#### Requirement
Quote the records that follow in full and exactly; leave out the pictures.

#### Saved data entries
-=-=-

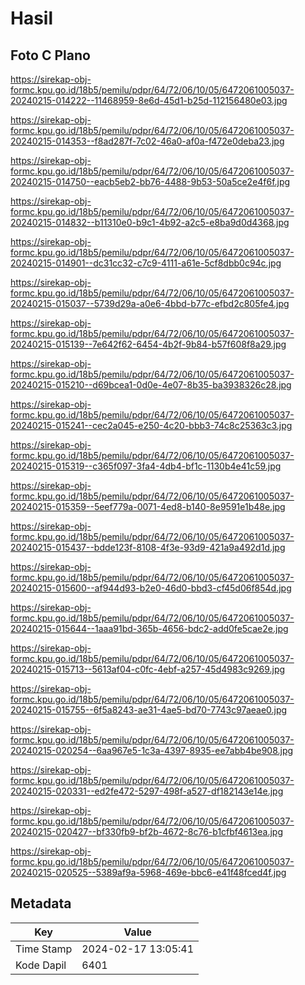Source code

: # Hasil

## Foto C Plano

https://sirekap-obj-formc.kpu.go.id/18b5/pemilu/pdpr/64/72/06/10/05/6472061005037-20240215-014222--11468959-8e6d-45d1-b25d-112156480e03.jpg

https://sirekap-obj-formc.kpu.go.id/18b5/pemilu/pdpr/64/72/06/10/05/6472061005037-20240215-014353--f8ad287f-7c02-46a0-af0a-f472e0deba23.jpg

https://sirekap-obj-formc.kpu.go.id/18b5/pemilu/pdpr/64/72/06/10/05/6472061005037-20240215-014750--eacb5eb2-bb76-4488-9b53-50a5ce2e4f6f.jpg

https://sirekap-obj-formc.kpu.go.id/18b5/pemilu/pdpr/64/72/06/10/05/6472061005037-20240215-014832--b11310e0-b9c1-4b92-a2c5-e8ba9d0d4368.jpg

https://sirekap-obj-formc.kpu.go.id/18b5/pemilu/pdpr/64/72/06/10/05/6472061005037-20240215-014901--dc31cc32-c7c9-4111-a61e-5cf8dbb0c94c.jpg

https://sirekap-obj-formc.kpu.go.id/18b5/pemilu/pdpr/64/72/06/10/05/6472061005037-20240215-015037--5739d29a-a0e6-4bbd-b77c-efbd2c805fe4.jpg

https://sirekap-obj-formc.kpu.go.id/18b5/pemilu/pdpr/64/72/06/10/05/6472061005037-20240215-015139--7e642f62-6454-4b2f-9b84-b57f608f8a29.jpg

https://sirekap-obj-formc.kpu.go.id/18b5/pemilu/pdpr/64/72/06/10/05/6472061005037-20240215-015210--d69bcea1-0d0e-4e07-8b35-ba3938326c28.jpg

https://sirekap-obj-formc.kpu.go.id/18b5/pemilu/pdpr/64/72/06/10/05/6472061005037-20240215-015241--cec2a045-e250-4c20-bbb3-74c8c25363c3.jpg

https://sirekap-obj-formc.kpu.go.id/18b5/pemilu/pdpr/64/72/06/10/05/6472061005037-20240215-015319--c365f097-3fa4-4db4-bf1c-1130b4e41c59.jpg

https://sirekap-obj-formc.kpu.go.id/18b5/pemilu/pdpr/64/72/06/10/05/6472061005037-20240215-015359--5eef779a-0071-4ed8-b140-8e9591e1b48e.jpg

https://sirekap-obj-formc.kpu.go.id/18b5/pemilu/pdpr/64/72/06/10/05/6472061005037-20240215-015437--bdde123f-8108-4f3e-93d9-421a9a492d1d.jpg

https://sirekap-obj-formc.kpu.go.id/18b5/pemilu/pdpr/64/72/06/10/05/6472061005037-20240215-015600--af944d93-b2e0-46d0-bbd3-cf45d06f854d.jpg

https://sirekap-obj-formc.kpu.go.id/18b5/pemilu/pdpr/64/72/06/10/05/6472061005037-20240215-015644--1aaa91bd-365b-4656-bdc2-add0fe5cae2e.jpg

https://sirekap-obj-formc.kpu.go.id/18b5/pemilu/pdpr/64/72/06/10/05/6472061005037-20240215-015713--5613af04-c0fc-4ebf-a257-45d4983c9269.jpg

https://sirekap-obj-formc.kpu.go.id/18b5/pemilu/pdpr/64/72/06/10/05/6472061005037-20240215-015755--6f5a8243-ae31-4ae5-bd70-7743c97aeae0.jpg

https://sirekap-obj-formc.kpu.go.id/18b5/pemilu/pdpr/64/72/06/10/05/6472061005037-20240215-020254--6aa967e5-1c3a-4397-8935-ee7abb4be908.jpg

https://sirekap-obj-formc.kpu.go.id/18b5/pemilu/pdpr/64/72/06/10/05/6472061005037-20240215-020331--ed2fe472-5297-498f-a527-df182143e14e.jpg

https://sirekap-obj-formc.kpu.go.id/18b5/pemilu/pdpr/64/72/06/10/05/6472061005037-20240215-020427--bf330fb9-bf2b-4672-8c76-b1cfbf4613ea.jpg

https://sirekap-obj-formc.kpu.go.id/18b5/pemilu/pdpr/64/72/06/10/05/6472061005037-20240215-020525--5389af9a-5968-469e-bbc6-e41f48fced4f.jpg


## Metadata

| Key        | Value               |
| ---------- | ------------------- |
| Time Stamp | 2024-02-17 13:05:41 |
| Kode Dapil | 6401                |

-=-=-

#### Answer
Source code

: # Hasil

## Foto C Plano

https://sirekap-obj-formc.kpu.go.id/18b5/pemilu/pdpr/64/72/06/10/05/6472061005037-20240215-014222--11468959-8e6d-45d1-b25d-112156480e03.jpg

https://sirekap-obj-formc.kpu.go.id/18b5/pemilu/pdpr/64/72/06/10/05/6472061005037-20240215-014353--f8ad287f-7c02-46a0-af0a-f472e0deba23.jpg

https://sirekap-obj-formc.kpu.go.id/18b5/pemilu/pdpr/64/72/06/10/05/6472061005037-20240215-014750--eacb5eb2-bb76-4488-9b53-50a5ce2e4f6f.jpg

https://sirekap-obj-formc.kpu.go.id/18b5/pemilu/pdpr/64/72/06/10/05/6472061005037-20240215-014832--b11310e0-b9c1-4b92-a2c5-e8ba9d0d4368.jpg

https://sirekap-obj-formc.kpu.go.id/18b5/pemilu/pdpr/64/72/06/10/05/6472061005037-20240215-014901--dc31cc32-c7c9-4111-a61e-5cf8dbb0c94c.jpg

https://sirekap-obj-formc.kpu.go.id/18b5/pemilu/pdpr/64/72/06/10/05/6472061005037-20240215-015037--5739d29a-a0e6-4bbd-b77c-efbd2c805fe4.jpg

https://sirekap-obj-formc.kpu.go.id/18b5/pemilu/pdpr/64/72/06/10/05/6472061005037-20240215-015139--7e642f62-6454-4b2f-9b84-b57f608f8a29.jpg

https://sirekap-obj-formc.kpu.go.id/18b5/pemilu/pdpr/64/72/06/10/05/6472061005037-20240215-015210--d69bcea1-0d0e-4e07-8b35-ba3938326c28.jpg

https://sirekap-obj-formc.kpu.go.id/18b5/pemilu/pdpr/64/72/06/10/05/6472061005037-20240215-015241--cec2a045-e250-4c20-bbb3-74c8c25363c3.jpg

https://sirekap-obj-formc.kpu.go.id/18b5/pemilu/pdpr/64/72/06/10/05/6472061005037-20240215-015319--c365f097-3fa4-4db4-bf1c-1130b4e41c59.jpg

https://sirekap-obj-formc.kpu.go.id/18b5/pemilu/pdpr/64/72/06/10/05/6472061005037-20240215-015359--5eef779a-0071-4ed8-b140-8e9591e1b48e.jpg

https://sirekap-obj-formc.kpu.go.id/18b5/pemilu/pdpr/64/72/06/10/05/6472061005037-20240215-015437--bdde123f-8108-4f3e-93d9-421a9a492d1d.jpg

https://sirekap-obj-formc.kpu.go.id/18b5/pemilu/pdpr/64/72/06/10/05/6472061005037-20240215-015600--af944d93-b2e0-46d0-bbd3-cf45d06f854d.jpg

https://sirekap-obj-formc.kpu.go.id/18b5/pemilu/pdpr/64/72/06/10/05/6472061005037-20240215-015644--1aaa91bd-365b-4656-bdc2-add0fe5cae2e.jpg

https://sirekap-obj-formc.kpu.go.id/18b5/pemilu/pdpr/64/72/06/10/05/6472061005037-20240215-015713--5613af04-c0fc-4ebf-a257-45d4983c9269.jpg

https://sirekap-obj-formc.kpu.go.id/18b5/pemilu/pdpr/64/72/06/10/05/6472061005037-20240215-015755--6f5a8243-ae31-4ae5-bd70-7743c97aeae0.jpg

https://sirekap-obj-formc.kpu.go.id/18b5/pemilu/pdpr/64/72/06/10/05/6472061005037-20240215-020254--6aa967e5-1c3a-4397-8935-ee7abb4be908.jpg

https://sirekap-obj-formc.kpu.go.id/18b5/pemilu/pdpr/64/72/06/10/05/6472061005037-20240215-020331--ed2fe472-5297-498f-a527-df182143e14e.jpg

https://sirekap-obj-formc.kpu.go.id/18b5/pemilu/pdpr/64/72/06/10/05/6472061005037-20240215-020427--bf330fb9-bf2b-4672-8c76-b1cfbf4613ea.jpg

https://sirekap-obj-formc.kpu.go.id/18b5/pemilu/pdpr/64/72/06/10/05/6472061005037-20240215-020525--5389af9a-5968-469e-bbc6-e41f48fced4f.jpg


## Metadata

| Key        | Value               |
| ---------- | ------------------- |
| Time Stamp | 2024-02-17 13:05:41 |
| Kode Dapil | 6401                |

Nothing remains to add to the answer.